Exercise brief ▸
Leave out the pictures and repeat exactly the lines from the one containing "Travailleurs à domicile" through the end of the records.
Segment Open
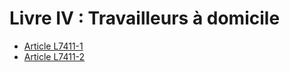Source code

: # Livre IV : Travailleurs à domicile

* [Article L7411-1](./LEGIARTI000006904755.md)
* [Article L7411-2](./LEGIARTI000006904756.md)
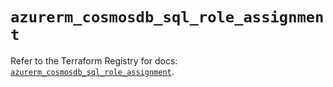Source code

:# `azurerm_cosmosdb_sql_role_assignment`

Refer to the Terraform Registry for docs: [`azurerm_cosmosdb_sql_role_assignment`](https://registry.terraform.io/providers/hashicorp/azurerm/4.22.0/docs/resources/cosmosdb_sql_role_assignment).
Segment Closed
Response area ▸
: # Livre IV : Travailleurs à domicile

* [Article L7411-1](./LEGIARTI000006904755.md)
* [Article L7411-2](./LEGIARTI000006904756.md)
Source code

:# `azurerm_cosmosdb_sql_role_assignment`

Refer to the Terraform Registry for docs: [`azurerm_cosmosdb_sql_role_assignment`](https://registry.terraform.io/providers/hashicorp/azurerm/4.22.0/docs/resources/cosmosdb_sql_role_assignment).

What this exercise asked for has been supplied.